»»

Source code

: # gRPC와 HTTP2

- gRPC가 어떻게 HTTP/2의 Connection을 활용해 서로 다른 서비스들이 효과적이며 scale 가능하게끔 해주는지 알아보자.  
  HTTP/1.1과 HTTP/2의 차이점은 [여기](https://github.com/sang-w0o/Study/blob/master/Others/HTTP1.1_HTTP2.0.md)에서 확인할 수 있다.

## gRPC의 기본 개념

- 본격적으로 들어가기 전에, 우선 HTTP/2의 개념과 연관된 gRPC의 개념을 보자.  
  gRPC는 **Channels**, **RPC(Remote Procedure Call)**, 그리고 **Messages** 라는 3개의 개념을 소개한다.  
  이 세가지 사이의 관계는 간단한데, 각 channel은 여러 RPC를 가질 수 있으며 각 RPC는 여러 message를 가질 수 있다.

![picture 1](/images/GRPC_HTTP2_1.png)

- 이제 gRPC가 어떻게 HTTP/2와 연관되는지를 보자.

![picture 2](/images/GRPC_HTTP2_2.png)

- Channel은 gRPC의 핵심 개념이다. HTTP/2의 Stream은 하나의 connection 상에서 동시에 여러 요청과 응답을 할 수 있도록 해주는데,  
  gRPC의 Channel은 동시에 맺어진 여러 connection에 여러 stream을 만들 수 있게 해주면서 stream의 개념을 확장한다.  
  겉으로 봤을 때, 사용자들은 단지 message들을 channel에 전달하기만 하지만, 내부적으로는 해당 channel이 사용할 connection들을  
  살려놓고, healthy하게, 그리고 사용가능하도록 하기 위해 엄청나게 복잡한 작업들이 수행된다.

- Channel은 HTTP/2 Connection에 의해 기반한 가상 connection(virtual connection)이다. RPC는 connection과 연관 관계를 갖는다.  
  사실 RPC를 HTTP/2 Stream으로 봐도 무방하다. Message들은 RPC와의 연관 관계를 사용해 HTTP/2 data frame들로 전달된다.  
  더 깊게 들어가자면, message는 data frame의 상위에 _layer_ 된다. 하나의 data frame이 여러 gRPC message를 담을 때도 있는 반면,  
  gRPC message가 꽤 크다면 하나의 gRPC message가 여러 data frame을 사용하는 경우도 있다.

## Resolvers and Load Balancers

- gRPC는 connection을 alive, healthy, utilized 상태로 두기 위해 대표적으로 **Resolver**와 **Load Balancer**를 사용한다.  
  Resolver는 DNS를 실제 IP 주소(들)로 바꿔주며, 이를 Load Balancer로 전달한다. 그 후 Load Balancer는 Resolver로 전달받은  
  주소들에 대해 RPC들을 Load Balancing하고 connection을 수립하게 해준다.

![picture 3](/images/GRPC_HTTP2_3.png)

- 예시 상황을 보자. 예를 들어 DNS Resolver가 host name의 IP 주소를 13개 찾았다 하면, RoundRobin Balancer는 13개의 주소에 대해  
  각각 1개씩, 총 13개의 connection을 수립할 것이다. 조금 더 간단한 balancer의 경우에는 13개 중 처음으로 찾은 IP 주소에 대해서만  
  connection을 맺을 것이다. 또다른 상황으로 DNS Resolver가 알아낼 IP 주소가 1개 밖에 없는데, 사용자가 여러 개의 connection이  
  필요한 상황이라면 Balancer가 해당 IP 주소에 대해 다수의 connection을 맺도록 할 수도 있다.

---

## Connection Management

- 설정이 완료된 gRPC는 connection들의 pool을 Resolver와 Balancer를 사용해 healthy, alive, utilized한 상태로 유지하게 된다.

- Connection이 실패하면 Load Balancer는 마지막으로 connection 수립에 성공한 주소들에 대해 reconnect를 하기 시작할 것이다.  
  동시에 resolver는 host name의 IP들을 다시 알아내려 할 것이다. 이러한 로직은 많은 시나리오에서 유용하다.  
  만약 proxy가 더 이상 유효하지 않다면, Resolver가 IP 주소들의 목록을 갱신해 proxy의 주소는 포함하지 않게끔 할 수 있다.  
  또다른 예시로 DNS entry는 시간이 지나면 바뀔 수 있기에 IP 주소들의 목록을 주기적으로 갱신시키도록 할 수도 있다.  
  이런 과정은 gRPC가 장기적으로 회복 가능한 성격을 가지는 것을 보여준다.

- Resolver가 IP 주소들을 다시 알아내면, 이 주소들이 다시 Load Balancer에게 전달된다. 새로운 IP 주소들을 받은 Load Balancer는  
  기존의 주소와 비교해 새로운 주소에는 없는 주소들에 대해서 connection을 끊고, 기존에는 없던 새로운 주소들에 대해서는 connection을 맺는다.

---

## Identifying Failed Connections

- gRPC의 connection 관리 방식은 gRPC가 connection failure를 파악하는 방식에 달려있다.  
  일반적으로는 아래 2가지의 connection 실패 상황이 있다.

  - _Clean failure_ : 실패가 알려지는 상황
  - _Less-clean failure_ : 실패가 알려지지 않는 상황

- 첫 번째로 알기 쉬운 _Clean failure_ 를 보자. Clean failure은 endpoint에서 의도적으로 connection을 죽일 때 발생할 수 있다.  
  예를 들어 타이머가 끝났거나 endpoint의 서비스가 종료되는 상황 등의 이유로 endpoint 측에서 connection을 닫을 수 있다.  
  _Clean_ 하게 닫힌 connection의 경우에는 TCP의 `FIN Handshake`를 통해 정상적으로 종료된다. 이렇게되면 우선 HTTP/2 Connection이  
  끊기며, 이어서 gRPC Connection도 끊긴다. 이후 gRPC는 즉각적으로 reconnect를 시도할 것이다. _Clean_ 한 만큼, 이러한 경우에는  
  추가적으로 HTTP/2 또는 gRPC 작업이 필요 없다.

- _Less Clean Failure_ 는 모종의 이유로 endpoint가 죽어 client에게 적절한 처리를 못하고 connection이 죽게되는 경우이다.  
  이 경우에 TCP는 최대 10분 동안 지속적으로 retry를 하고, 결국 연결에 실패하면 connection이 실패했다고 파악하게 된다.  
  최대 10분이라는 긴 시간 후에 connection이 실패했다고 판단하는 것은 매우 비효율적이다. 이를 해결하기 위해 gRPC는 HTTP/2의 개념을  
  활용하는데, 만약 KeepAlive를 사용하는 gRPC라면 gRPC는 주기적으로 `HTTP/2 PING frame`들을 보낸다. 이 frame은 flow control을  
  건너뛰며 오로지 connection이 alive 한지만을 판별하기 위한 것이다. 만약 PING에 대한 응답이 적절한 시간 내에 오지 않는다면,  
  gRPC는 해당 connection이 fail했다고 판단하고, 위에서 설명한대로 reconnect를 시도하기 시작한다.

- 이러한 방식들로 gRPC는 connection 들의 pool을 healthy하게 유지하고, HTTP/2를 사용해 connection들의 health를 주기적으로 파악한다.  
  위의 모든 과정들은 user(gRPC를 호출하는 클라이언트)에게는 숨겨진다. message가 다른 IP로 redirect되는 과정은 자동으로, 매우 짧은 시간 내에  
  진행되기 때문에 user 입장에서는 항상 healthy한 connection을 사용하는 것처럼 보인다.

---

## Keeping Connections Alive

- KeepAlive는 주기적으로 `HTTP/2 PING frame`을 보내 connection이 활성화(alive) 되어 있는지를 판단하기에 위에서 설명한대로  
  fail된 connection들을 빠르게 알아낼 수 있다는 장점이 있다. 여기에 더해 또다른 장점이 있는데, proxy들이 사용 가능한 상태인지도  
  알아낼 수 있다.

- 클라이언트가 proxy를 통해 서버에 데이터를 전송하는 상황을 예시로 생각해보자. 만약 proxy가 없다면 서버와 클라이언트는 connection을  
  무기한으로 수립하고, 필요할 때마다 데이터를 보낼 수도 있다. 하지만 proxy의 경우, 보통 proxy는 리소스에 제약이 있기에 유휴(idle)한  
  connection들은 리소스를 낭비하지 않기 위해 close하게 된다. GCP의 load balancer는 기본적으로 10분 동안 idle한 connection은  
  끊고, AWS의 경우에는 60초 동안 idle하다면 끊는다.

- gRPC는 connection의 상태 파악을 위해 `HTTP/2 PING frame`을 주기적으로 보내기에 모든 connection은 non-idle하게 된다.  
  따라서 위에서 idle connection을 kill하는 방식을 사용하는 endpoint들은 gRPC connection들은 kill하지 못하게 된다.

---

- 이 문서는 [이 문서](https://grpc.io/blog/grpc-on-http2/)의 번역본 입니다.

««

How to complete this task
All lines above from the line with "## Resolvers and Load Balancers" through the line with "각각 1개씩, 총 13개의", both included, are to be set down exactly, with nothing else.

Task solution
## Resolvers and Load Balancers

- gRPC는 connection을 alive, healthy, utilized 상태로 두기 위해 대표적으로 **Resolver**와 **Load Balancer**를 사용한다.  
  Resolver는 DNS를 실제 IP 주소(들)로 바꿔주며, 이를 Load Balancer로 전달한다. 그 후 Load Balancer는 Resolver로 전달받은  
  주소들에 대해 RPC들을 Load Balancing하고 connection을 수립하게 해준다.

![picture 3](/images/GRPC_HTTP2_3.png)

- 예시 상황을 보자. 예를 들어 DNS Resolver가 host name의 IP 주소를 13개 찾았다 하면, RoundRobin Balancer는 13개의 주소에 대해  
  각각 1개씩, 총 13개의 connection을 수립할 것이다. 조금 더 간단한 balancer의 경우에는 13개 중 처음으로 찾은 IP 주소에 대해서만  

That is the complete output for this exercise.